I am deeply sorry for that. Auto replies with email get a little more complicated as the system is analyzing the message that is coming into you before formulating a possible response. So I have email systems that do this for me. And one common example for me is that our sales team here at our company will send me an email asking if I'm okay running a particular sponsors ads on my show. Now, normally I like to do research on my sponsors, so I'll take time to look

into things and then respond myself. But sometimes the request is for a sponsor I'm familiar with and I definitely want or you know, occasionally definitely do not want on my show, and I'll see on my phone that I have the option to pick a quick reply of something like sure or yes, that's fine, or something similar. In this case, the email program is using natural language systems and predictive text to suss out that there is a request and that the common responses I might make to

that request should be options. Now, it's not that the computer system actually understands the nature of this request, but more like the structure of a request. In other words, it's saying, this looks like it's a yes or no question. Let's present him with responses that are in a yes or no format. The fact that the system doesn't really have a deeper understanding can become evident in other use cases.

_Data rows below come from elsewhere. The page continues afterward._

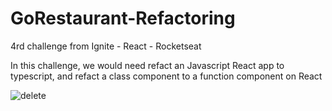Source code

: # GoRestaurant-Refactoring
4rd challenge from Ignite - React - Rocketseat

In this challenge, we would need refact an Javascript React app to typescript, and refact a class component to a function component on React

![delete](https://user-images.githubusercontent.com/60555584/156959704-256c9eda-21e8-4c1e-a116-b7f45a0c0cf1.gif)
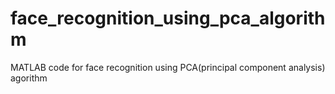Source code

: # face_recognition_using_pca_algorithm
MATLAB code for face recognition using PCA(principal component analysis) agorithm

So for example, Janelle Shane, who is a research scientist and who has a delightful blog called AI Weirdness, took time to try and train a machine learning system to tell jokes. It became clear that the system could construct something resembling a classic question slash punchline style of joke. But it was also clear that the punchline rarely had any connection to the question. It actually reminded me a lot of how little kids like my two year old

niece tell jokes. These jokes are some of my favorite in the world, not because the jokes are inherently funny, but because they are absurd and they show how little children can recognize the structure, but not how to build an actual joke. My favorite of the AI generated jokes almost got it right, and it went like this, what do you get when you cross a dinosaur? They get a lawyer's I mean, that's that's almost a real joke.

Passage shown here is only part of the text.